As for collecting money from the defined contribution (DC) account, that is permitted at any age upon separation from covered employment. That means she has to quit her job and not immediately take another state or local government job. If she chooses to access it, there are a range of options including rollover into an IRA or purchasing an annuity. (Correction to my previous statement: I believe the TAP annuity can be purchased even if your wife self-directs her investments - please check into this - there is a calculator on the web site and the terms are very nice...currently the payment is calculated using a 7.8% rate of return assumption.)

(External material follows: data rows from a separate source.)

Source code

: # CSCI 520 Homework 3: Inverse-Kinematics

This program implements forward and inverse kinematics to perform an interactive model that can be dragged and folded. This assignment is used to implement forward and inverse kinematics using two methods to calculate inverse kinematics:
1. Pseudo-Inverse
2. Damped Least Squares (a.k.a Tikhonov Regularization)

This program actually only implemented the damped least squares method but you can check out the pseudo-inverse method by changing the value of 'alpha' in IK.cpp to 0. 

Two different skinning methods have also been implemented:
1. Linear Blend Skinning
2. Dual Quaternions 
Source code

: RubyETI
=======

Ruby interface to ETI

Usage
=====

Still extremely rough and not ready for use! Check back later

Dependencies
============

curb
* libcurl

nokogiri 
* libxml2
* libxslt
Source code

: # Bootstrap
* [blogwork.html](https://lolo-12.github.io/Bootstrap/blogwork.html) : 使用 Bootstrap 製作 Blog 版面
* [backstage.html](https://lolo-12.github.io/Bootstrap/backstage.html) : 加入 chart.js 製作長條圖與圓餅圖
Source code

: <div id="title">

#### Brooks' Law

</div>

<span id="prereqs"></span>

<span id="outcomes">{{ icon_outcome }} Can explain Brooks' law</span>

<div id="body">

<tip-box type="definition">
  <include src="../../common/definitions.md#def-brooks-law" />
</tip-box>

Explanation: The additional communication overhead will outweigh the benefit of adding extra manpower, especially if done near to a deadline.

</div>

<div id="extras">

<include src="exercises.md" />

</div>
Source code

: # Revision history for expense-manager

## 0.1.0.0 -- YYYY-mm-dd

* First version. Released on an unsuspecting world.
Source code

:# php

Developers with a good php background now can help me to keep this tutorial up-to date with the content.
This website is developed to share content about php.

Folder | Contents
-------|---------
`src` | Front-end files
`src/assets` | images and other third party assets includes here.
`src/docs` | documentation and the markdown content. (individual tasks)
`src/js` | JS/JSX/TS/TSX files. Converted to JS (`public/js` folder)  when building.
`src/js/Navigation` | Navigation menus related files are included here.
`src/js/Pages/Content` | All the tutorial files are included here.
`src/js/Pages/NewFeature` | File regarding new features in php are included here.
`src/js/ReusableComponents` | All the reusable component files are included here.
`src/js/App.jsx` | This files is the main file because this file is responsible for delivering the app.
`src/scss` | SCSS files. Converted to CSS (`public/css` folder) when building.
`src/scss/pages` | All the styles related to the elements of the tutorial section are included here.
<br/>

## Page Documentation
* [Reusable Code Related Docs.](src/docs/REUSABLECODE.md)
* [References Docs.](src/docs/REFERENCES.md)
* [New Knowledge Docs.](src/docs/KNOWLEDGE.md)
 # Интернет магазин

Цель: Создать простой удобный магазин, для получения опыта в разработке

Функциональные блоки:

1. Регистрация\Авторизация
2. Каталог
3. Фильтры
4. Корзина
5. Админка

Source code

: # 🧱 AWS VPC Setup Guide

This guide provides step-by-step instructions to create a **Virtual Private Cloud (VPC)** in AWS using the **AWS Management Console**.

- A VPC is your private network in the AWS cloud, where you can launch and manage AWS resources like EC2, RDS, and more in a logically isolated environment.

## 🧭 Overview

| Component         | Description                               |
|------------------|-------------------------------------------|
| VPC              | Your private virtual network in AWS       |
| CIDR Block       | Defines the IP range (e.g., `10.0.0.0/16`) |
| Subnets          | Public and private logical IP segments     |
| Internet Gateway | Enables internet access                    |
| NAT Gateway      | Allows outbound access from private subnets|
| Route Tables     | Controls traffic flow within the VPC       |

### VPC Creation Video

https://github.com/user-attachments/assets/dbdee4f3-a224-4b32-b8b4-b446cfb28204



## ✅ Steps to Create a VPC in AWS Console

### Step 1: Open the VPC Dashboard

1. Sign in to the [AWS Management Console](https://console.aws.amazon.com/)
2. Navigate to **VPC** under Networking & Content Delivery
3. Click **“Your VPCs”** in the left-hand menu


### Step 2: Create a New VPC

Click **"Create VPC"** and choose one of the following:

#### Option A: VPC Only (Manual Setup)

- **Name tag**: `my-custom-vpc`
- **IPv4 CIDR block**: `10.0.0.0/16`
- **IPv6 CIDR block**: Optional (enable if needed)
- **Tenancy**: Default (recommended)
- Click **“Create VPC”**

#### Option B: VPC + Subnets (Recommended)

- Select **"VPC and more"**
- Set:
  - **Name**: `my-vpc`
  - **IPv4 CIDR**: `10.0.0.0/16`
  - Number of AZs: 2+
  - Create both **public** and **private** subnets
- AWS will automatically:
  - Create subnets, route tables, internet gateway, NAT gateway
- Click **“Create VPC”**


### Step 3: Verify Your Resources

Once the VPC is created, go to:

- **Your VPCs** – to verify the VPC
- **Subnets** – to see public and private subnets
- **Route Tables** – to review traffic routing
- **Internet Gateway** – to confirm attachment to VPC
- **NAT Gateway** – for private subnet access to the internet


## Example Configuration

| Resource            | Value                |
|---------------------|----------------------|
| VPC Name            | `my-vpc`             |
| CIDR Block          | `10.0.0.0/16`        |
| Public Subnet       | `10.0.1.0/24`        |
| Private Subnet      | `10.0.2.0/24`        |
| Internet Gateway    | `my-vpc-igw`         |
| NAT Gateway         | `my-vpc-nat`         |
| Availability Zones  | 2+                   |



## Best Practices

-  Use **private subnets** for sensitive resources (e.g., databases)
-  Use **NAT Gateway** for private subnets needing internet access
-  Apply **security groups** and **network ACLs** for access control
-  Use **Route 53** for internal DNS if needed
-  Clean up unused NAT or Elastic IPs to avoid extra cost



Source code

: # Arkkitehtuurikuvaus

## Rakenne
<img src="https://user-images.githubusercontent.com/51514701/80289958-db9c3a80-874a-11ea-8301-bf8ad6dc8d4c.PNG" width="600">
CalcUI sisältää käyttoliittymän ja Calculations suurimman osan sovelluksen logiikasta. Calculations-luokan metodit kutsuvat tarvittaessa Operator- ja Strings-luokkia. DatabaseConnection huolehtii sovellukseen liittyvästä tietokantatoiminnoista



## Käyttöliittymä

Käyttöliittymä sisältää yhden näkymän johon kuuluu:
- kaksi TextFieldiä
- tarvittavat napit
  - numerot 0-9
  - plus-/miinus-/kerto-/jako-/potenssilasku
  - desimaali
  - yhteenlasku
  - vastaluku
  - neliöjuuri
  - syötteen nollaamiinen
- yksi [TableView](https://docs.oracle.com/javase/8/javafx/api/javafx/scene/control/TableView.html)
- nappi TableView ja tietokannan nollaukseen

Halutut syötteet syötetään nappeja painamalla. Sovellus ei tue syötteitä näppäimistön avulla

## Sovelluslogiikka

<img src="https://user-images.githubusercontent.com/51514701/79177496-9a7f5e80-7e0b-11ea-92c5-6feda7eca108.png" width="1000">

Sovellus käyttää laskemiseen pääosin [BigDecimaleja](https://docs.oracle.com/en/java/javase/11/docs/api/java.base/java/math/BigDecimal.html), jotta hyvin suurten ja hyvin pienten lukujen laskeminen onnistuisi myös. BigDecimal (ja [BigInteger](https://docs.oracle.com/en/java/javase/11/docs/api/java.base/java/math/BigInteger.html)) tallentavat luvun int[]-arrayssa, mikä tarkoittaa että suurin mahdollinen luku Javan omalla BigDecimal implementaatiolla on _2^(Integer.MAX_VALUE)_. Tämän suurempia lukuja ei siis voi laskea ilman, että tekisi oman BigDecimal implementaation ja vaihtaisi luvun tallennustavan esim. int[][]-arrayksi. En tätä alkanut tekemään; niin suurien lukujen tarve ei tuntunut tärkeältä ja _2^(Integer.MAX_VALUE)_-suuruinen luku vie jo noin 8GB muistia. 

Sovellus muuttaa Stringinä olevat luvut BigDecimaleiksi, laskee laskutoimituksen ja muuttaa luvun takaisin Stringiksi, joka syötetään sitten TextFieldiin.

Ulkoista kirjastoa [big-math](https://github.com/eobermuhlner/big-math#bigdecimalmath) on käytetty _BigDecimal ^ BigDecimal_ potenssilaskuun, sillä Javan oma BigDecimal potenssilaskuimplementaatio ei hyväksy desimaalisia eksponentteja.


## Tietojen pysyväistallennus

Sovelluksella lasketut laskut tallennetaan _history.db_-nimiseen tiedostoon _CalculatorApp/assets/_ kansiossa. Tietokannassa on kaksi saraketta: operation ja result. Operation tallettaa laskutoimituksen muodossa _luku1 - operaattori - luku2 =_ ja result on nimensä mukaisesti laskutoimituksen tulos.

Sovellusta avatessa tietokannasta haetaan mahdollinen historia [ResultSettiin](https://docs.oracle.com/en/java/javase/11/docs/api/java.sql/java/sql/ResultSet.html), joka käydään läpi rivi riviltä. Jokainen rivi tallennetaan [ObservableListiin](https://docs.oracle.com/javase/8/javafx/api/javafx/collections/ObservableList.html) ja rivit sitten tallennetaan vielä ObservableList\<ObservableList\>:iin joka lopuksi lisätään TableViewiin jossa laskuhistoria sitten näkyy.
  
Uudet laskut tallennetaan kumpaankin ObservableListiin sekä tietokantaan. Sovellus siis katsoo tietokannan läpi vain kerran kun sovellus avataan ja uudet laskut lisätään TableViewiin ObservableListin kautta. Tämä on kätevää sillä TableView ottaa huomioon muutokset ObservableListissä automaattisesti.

The income is taxable in any case unless you do a rollover to a tax-deferred accoutn, but you won't pay the additional 10% income tax penalty on disbursements if your wife: (a) doesn't separate (quit) from work with an eligible employer until the year *after* she turns 55; or (b) doesn't actually withdraw the money until after 59 1/2. I believe that annuities or level withdrawals (of the type that 401k owners use to avoid this penalty, I think...I am not very familiar with private sector plans) are also exempt from penalty. Again, check with DRS and/or ICMARC and/or an account/lawyer before relying on this. Laws change.
Some other, smaller things to consider:(1) While this generally isn't as important as it was before the health care exchanges started popping up, your wife will have the option to buy health coverage through the state employees' insurance pool. The costs aren't low, but the coverage is good. Ask DRS or the state Health Care Authority for more information if you are interested. There are limits on when you can opt in, so if this matters to you I again encourage you to check with DRS/HCA. DRS has a 1-800 number. I can dig it up if you would like me to.
(2) TRS 3 members, like other members of PERS/TRS/SERS plans, have the option at the time of retirement (meaning applying to receive their defined benefit) of purchasing up to 5 years of additional service credit. Unfortunately, this credit can't in turn be used to qualify for retirement or other benefits. It's effectively another option to purchase a supplemental annuity from the retirement plan. Like the TAP annuity, you end up with an extra monthly check, COLAs, etc. Unlike the TAP Annuity, it is linked directly to (is a part of) your defined benefit, so you can't take it before you retire officially. It may or may not be of interest to you. If it is, look into it when your wife is closer to retirement.
Do you and your wife have a particular timeframe in mind for retiring (stopping work, I mean)?